Es desde luego totalmente innecesario que las Farc participen de una Asamblea Constituyente para definir la suerte de la justicia en Colombia, inclusive si el Ministro del Interior dejó, repentinamente, la puerta entreabierta, en el supuesto portazo a la Comisión Interinstitucional, porque de acuerdo a lo que dijo ella podría no contemplarse hoy pero después sí. E igualmente es totalmente desenfocado pensar que la llamada reforma de equilibrio de poderes garantiza, en semejante mar de inconsistencias y vicios de procedimiento, un mínimo de lo que necesita la nación en materia de la recomposición de las instituciones.

El vocabulario, por supuesto, se ha desbordado. Y mientras el medio impreso de más alta circulación nacional titula que hay un “boicot” de la cúpula judicial contra el ajuste, la única revista del país dice que la solicitud de una Constituyente va de “torpedo a bumerán”. De ahí para adelante puede acogerse cualquier interpretación propia de los escenarios deportivos. Pero está bien. Seguramente eso es lo que sucede en Colombia, donde el lenguaje por descontado es cosa secundaria y lo que prepondera es la emoción. De modo que el coloquio es pan de cada día y temas graves o importantes se despachan con lo que a bien se tenga como, por ejemplo, aquello de que “el balón está en manos de las Farc”, después del asesinato de 11 soldados y cuando finalmente no hubo reacción gubernamental alguna.

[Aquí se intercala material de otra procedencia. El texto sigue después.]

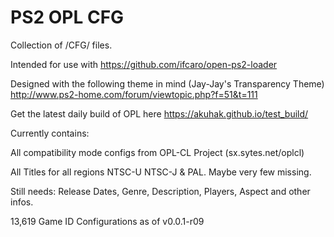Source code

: # PS2 OPL CFG

Collection of /CFG/ files.

Intended for use with https://github.com/ifcaro/open-ps2-loader

Designed with the following theme in mind (Jay-Jay's Transparency Theme) http://www.ps2-home.com/forum/viewtopic.php?f=51&t=111

Get the latest daily build of OPL here https://akuhak.github.io/test_build/

Currently contains:

All compatibility mode configs from OPL-CL Project (sx.sytes.net/oplcl)

All Titles for all regions NTSC-U NTSC-J & PAL. Maybe very few missing.

Still needs: Release Dates, Genre, Description, Players, Aspect and other infos.

13,619 Game ID Configurations as of v0.0.1-r09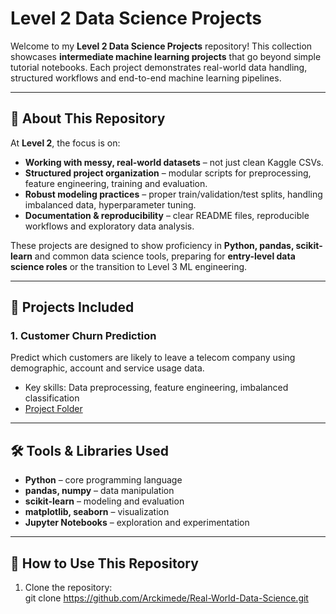 # Level 2 Data Science Projects

Welcome to my **Level 2 Data Science Projects** repository! This collection showcases **intermediate machine learning projects** that go beyond simple tutorial notebooks. Each project demonstrates real-world data handling, structured workflows and end-to-end machine learning pipelines.  

---

## 🚀 About This Repository

At **Level 2**, the focus is on:

- **Working with messy, real-world datasets** – not just clean Kaggle CSVs.  
- **Structured project organization** – modular scripts for preprocessing, feature engineering, training and evaluation.  
- **Robust modeling practices** – proper train/validation/test splits, handling imbalanced data, hyperparameter tuning.  
- **Documentation & reproducibility** – clear README files, reproducible workflows and exploratory data analysis.  

These projects are designed to show proficiency in **Python, pandas, scikit-learn** and common data science tools, preparing for **entry-level data science roles** or the transition to Level 3 ML engineering.

---

## 📂 Projects Included

### 1. **Customer Churn Prediction**
Predict which customers are likely to leave a telecom company using demographic, account and service usage data.  
- Key skills: Data preprocessing, feature engineering, imbalanced classification 
- [Project Folder](Telco-Customer-Churn/customer-churn/)  

---

## 🛠 Tools & Libraries Used

- **Python** – core programming language  
- **pandas, numpy** – data manipulation  
- **scikit-learn** – modeling and evaluation  
- **matplotlib, seaborn** – visualization  
- **Jupyter Notebooks** – exploration and experimentation  

---

## 📌 How to Use This Repository

1. Clone the repository:  
git clone https://github.com/Arckimede/Real-World-Data-Science.git

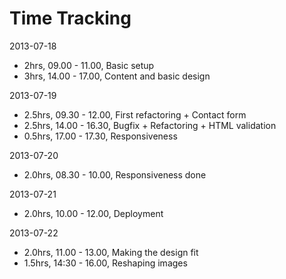 # Time Tracking

2013-07-18
* 2hrs, 09.00 - 11.00, Basic setup
* 3hrs, 14.00 - 17.00, Content and basic design

2013-07-19
* 2.5hrs, 09.30 - 12.00, First refactoring + Contact form
* 2.5hrs, 14.00 - 16.30, Bugfix + Refactoring + HTML validation
* 0.5hrs, 17.00 - 17.30, Responsiveness

2013-07-20
* 2.0hrs, 08.30 - 10.00, Responsiveness done

2013-07-21
* 2.0hrs, 10.00 - 12.00, Deployment

2013-07-22
* 2.0hrs, 11.00 - 13.00, Making the design fit
* 1.5hrs, 14:30 - 16.00, Reshaping images
 


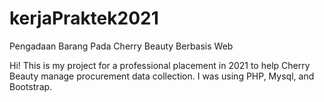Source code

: # kerjaPraktek2021
Pengadaan Barang Pada Cherry Beauty Berbasis Web

Hi! 
This is my project for a professional placement in 2021 to help Cherry Beauty manage procurement data collection. 
I was using PHP, Mysql, and Bootstrap.

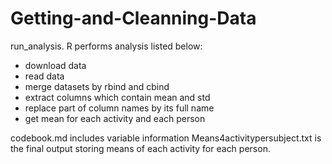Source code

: # Getting-and-Cleanning-Data

run_analysis. R performs analysis listed below:
- download data
- read data
- merge datasets by rbind and cbind
- extract columns which contain mean and std
- replace part of column names by its full name
- get mean for each activity and each person

codebook.md includes variable information
Means4activitypersubject.txt is the final output storing means of each activity for each person.

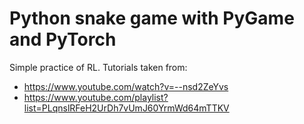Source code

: # Python snake game with PyGame and PyTorch
Simple practice of RL. Tutorials taken from:
* https://www.youtube.com/watch?v=--nsd2ZeYvs
* https://www.youtube.com/playlist?list=PLqnslRFeH2UrDh7vUmJ60YrmWd64mTTKV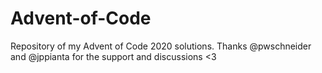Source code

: # Advent-of-Code
Repository of my Advent of Code 2020 solutions.  Thanks @pwschneider and @jppianta for the support and discussions &lt;3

Pero más allá del lenguaje, el hecho perentorio es que la llamada reforma de equilibrio de poderes sigue su marcha como fórmula para anular la Rama Judicial en la coyunda entre el Legislativo y el Ejecutivo. Inclusive, tal vez peor, porque el Ejecutivo parece simplemente un espectador mientras el Legislativo avanza todos sus caprichos para recuperar e ir más allá de las facultades y competencias que tenía antes de la Constitución de 1991. El viejo anhelo de que los parlamentarios puedan ser ministros, gobernadores y alcaldes, con solo renunciar a su curul, o el repentino postulado de que los que pierdan las elecciones de presidencia, vicepresidencia, gobernaciones y alcaldías reciben de premio de consolación una curul nacional, regional o municipal, permanecen en el salpicón, sólo para tocar un par de perlas. Y en medio de ello, claro está, se mantiene la avanzada principal de que el Parlamento elija Contralor General de la República, sin intermediación ninguna, salvo dizque por un concurso de méritos hecho por el mismo Congreso (¿cómo será?), lo mismo que la elección de Procurador vuelva al anterior contubernio entre el Legislativo y el Ejecutivo. ¡Si el problema no está ahí! Está, de antemano, en el hecho de que el propio Congreso participe de la designación de tan altos funcionarios ya que, como es de todos sabido, es costumbre inveterada usar esa facultad para conseguir puestos y prebendas e incidir en las investigaciones fiscales y disciplinarias a cambio de sus respaldos. Y si en mala hora la Rama Judicial cayó en los mismos “roscogramas”, de lo que se trata es de evitarlos en vez de patrocinarlos en otras manos. Lo mismo en el caso del Consejo Superior de la Judicatura que no es malo en sí, sino en la forma de elección de los magistrados por el Congreso, lo que posteriormente termina politizando la elección y disciplina de los jueces en las regiones, como a semejanza se hace con las nuevas instituciones luego del destripamiento del Consejo, al igual que es funesta la idéntica manera de elegir a los juristas de la Corte Constitucional, donde la academia es totalmente secundaria frente a los respaldos partidistas y sobre todo parlamentarios. Es eso todo lo que hay que cambiar. Pero no. Por el contrario, ahora una Corte más, la Comisión de Aforados, elegida de modo similar y con el sartén por el mango del Parlamento. ¡Y esa es la gran reforma! 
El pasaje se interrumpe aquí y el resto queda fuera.